The present imbroglio between the USA and Iran was expected. Candidate Trump in the run-up to the Presidency of the most powerful nation had vowed to withdraw from the Joint Comprehensive Plan of Action commonly known as Iran nuclear deal (JCPOA) signed by the P5+1 countries to bring phased denuclearisation of the Islamic Republic of Iran. It was dismissed by Trump as the “Worst deal ever”.
One may scoff at Trump and his abrasive style of diplomacy but can only discount his statements at one’s peril as Trump is probably the only leader who has tried to implement what he professed whether during the campaign or otherwise.
The Iranian regime had been seen as enhancing its politico-military influence in the region through its several proxies and empathisers in Iraq, Syria, Yemen and Lebanon. Saudi Arabia and Israel were mainly opposed to the Obama shift and considered the in-efficacious deal to be a tool for strengthening the so-called evil regime which could further undermine their security. Obama’s outreach to Iran was perceived to be a spurn by the Arab gulf regimes and Israel, who have
begun to align their interests in the region. It was meant to contain the expanding influence and capacity of Iran to intervene militarily with impunity through its proxies.
In keeping with his electoral promises and disdain for the international agreements, President Trump decided to withdraw from the JCPOA in 2016. He also re-imposed crippling sanctions on Iran to bring it to the negotiating table to redraw the contours of the agreement. Dismayed by his actions were the Europeans, Japan, China, India and others who heavily depended on the Iranian oil.
Russia, itself under the US sanctions and having close relations with Iran, combined with its re-emergence as a counterweight in the Middle East, found yet another platform to challenge the US hegemony. Another regional power –Turkey, at odds with the US cast its lot against the US sanctions against Iran.

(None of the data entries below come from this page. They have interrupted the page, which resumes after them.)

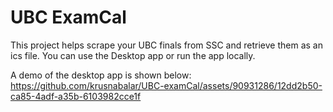 # UBC ExamCal
This project helps scrape your UBC finals from SSC and retrieve them as an ics file. You can use the Desktop app or run the app locally.

A demo of the desktop app is shown below:
https://github.com/krusnabalar/UBC-examCal/assets/90931286/12dd2b50-ca85-4adf-a35b-6103982cce1f
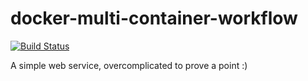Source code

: # docker-multi-container-workflow
[![Build Status](https://travis-ci.com/forkbomb-666/docker-multi-container-workflow.svg?branch=master)](https://travis-ci.com/forkbomb-666/docker-multi-container-workflow)

A simple web service, overcomplicated to prove a point :)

Iran is not Iraq or Yemen and over decades has found a way to live with and circumvent the sanctions regime. It has also experienced the positive economic impact of the JCPOA. But in spite of the hardships due to the sanctions, it has acquired the resilience to survive and sustain.

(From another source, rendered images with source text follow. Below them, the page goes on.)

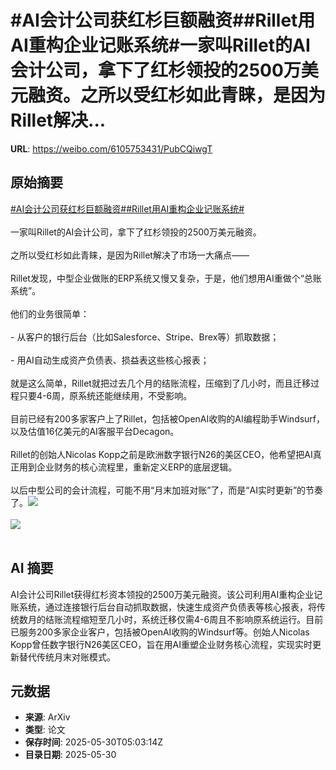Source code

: # #AI会计公司获红杉巨额融资##Rillet用AI重构企业记账系统#一家叫Rillet的AI会计公司，拿下了红杉领投的2500万美元融资。之所以受红杉如此青睐，是因为Rillet解决...

**URL**: https://weibo.com/6105753431/PubCQiwgT

## 原始摘要

<a href="https://m.weibo.cn/search?containerid=231522type%3D1%26t%3D10%26q%3D%23AI%E4%BC%9A%E8%AE%A1%E5%85%AC%E5%8F%B8%E8%8E%B7%E7%BA%A2%E6%9D%89%E5%B7%A8%E9%A2%9D%E8%9E%8D%E8%B5%84%23&amp;extparam=%23AI%E4%BC%9A%E8%AE%A1%E5%85%AC%E5%8F%B8%E8%8E%B7%E7%BA%A2%E6%9D%89%E5%B7%A8%E9%A2%9D%E8%9E%8D%E8%B5%84%23" data-hide=""><span class="surl-text">#AI会计公司获红杉巨额融资#</span></a><a href="https://m.weibo.cn/search?containerid=231522type%3D1%26t%3D10%26q%3D%23Rillet%E7%94%A8AI%E9%87%8D%E6%9E%84%E4%BC%81%E4%B8%9A%E8%AE%B0%E8%B4%A6%E7%B3%BB%E7%BB%9F%23&amp;extparam=%23Rillet%E7%94%A8AI%E9%87%8D%E6%9E%84%E4%BC%81%E4%B8%9A%E8%AE%B0%E8%B4%A6%E7%B3%BB%E7%BB%9F%23" data-hide=""><span class="surl-text">#Rillet用AI重构企业记账系统#</span></a><br><br>一家叫Rillet的AI会计公司，拿下了红杉领投的2500万美元融资。<br><br>之所以受红杉如此青睐，是因为Rillet解决了市场一大痛点——<br><br>Rillet发现，中型企业做账的ERP系统又慢又复杂，于是，他们想用AI重做个“总账系统”。<br><br>他们的业务很简单：<br><br>- 从客户的银行后台（比如Salesforce、Stripe、Brex等）抓取数据；<br><br>- 用AI自动生成资产负债表、损益表这些核心报表；<br><br>就是这么简单，Rillet就把过去几个月的结账流程，压缩到了几小时，而且迁移过程只要4-6周，原系统还能继续用，不受影响。<br><br>目前已经有200多家客户上了Rillet，包括被OpenAI收购的AI编程助手Windsurf，以及估值16亿美元的AI客服平台Decagon。<br><br>Rillet的创始人Nicolas Kopp之前是欧洲数字银行N26的美区CEO，他希望把AI真正用到企业财务的核心流程里，重新定义ERP的底层逻辑。<br><br>以后中型公司的会计流程，可能不用“月末加班对账”了，而是“AI实时更新”的节奏了。<img style="" src="https://tvax1.sinaimg.cn/large/006Fd7o3gy1i1xatpg5jqj30zk0rxjy2.jpg" referrerpolicy="no-referrer"><br><br><img style="" src="https://tvax1.sinaimg.cn/large/006Fd7o3gy1i1xatqoskpj31f20yc49k.jpg" referrerpolicy="no-referrer"><br><br>

## AI 摘要

AI会计公司Rillet获得红杉资本领投的2500万美元融资。该公司利用AI重构企业记账系统，通过连接银行后台自动抓取数据，快速生成资产负债表等核心报表，将传统数月的结账流程缩短至几小时，系统迁移仅需4-6周且不影响原系统运行。目前已服务200多家企业客户，包括被OpenAI收购的Windsurf等。创始人Nicolas Kopp曾任数字银行N26美区CEO，旨在用AI重塑企业财务核心流程，实现实时更新替代传统月末对账模式。

## 元数据

- **来源**: ArXiv
- **类型**: 论文
- **保存时间**: 2025-05-30T05:03:14Z
- **目录日期**: 2025-05-30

Its geostrategic control over the Strait of Hormuz in the Persian Gulf provides it with a unique negotiating advantage. More than half the global trade and energy supplies go through the narrow Strait and are crucial for the energy security of the Asian countries. Hence, safe passage and freedom of navigation are of paramount importance for global trade and energy transit.

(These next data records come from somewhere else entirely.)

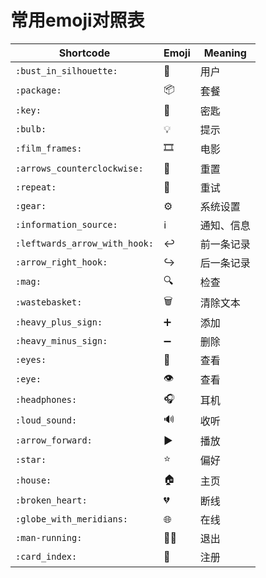 
# 常用emoji对照表

| Shortcode                     | Emoji | Meaning    |
| ----------------------------- | ----- | ---------- |
| `:bust_in_silhouette:`        | 👤     | 用户       |
| `:package:`                   | 📦     | 套餐       |
| `:key:`                       | 🔑     | 密匙       |
| `:bulb:`                      | 💡     | 提示       |
| `:film_frames:`               | 🎞️     | 电影       |
| `:arrows_counterclockwise:`   | 🔄     | 重置       |
| `:repeat:`                    | 🔁     | 重试       |
| `:gear:`                      | ⚙️     | 系统设置   |
| `:information_source:`        | ℹ️     | 通知、信息 |
| `:leftwards_arrow_with_hook:` | ↩️     | 前一条记录 |
| `:arrow_right_hook:`          | ↪️     | 后一条记录 |
| `:mag:`                       | 🔍     | 检查       |
| `:wastebasket:`               | 🗑️     | 清除文本   |
| `:heavy_plus_sign:`           | ➕     | 添加       |
| `:heavy_minus_sign:`          | ➖     | 删除       |
| `:eyes:`                  | 👀     | 查看       |
| `:eye:`                       | 👁️     | 查看       |
| `:headphones:`                | 🎧     | 耳机       |
| `:loud_sound:`                | 🔊     | 收听       |
| `:arrow_forward:`             | ▶️     | 播放       |
| `:star:`                      | ⭐     | 偏好       |
| `:house:`                     | 🏠     | 主页       |
| `:broken_heart:`              | 💔     | 断线       |
| `:globe_with_meridians:`      | 🌐     | 在线       |
| `:man-running:`               | 🏃‍♂️     | 退出       |
| `:card_index:`                | 📇     | 注册       |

President Trump has an unusual way of conducting diplomacy. He feels his maximum pressure strategy works as it did with the North Koreans. Of course, most countries in the world would want to be on the right side of the hyperpower. But in this approach, the problem is compounded by inconsistency, lack of clarity of objectives and methodologies and above all shifting goalposts and expanding demands which will put a target country on the defensive. Under such conditions optimal results are unlikely.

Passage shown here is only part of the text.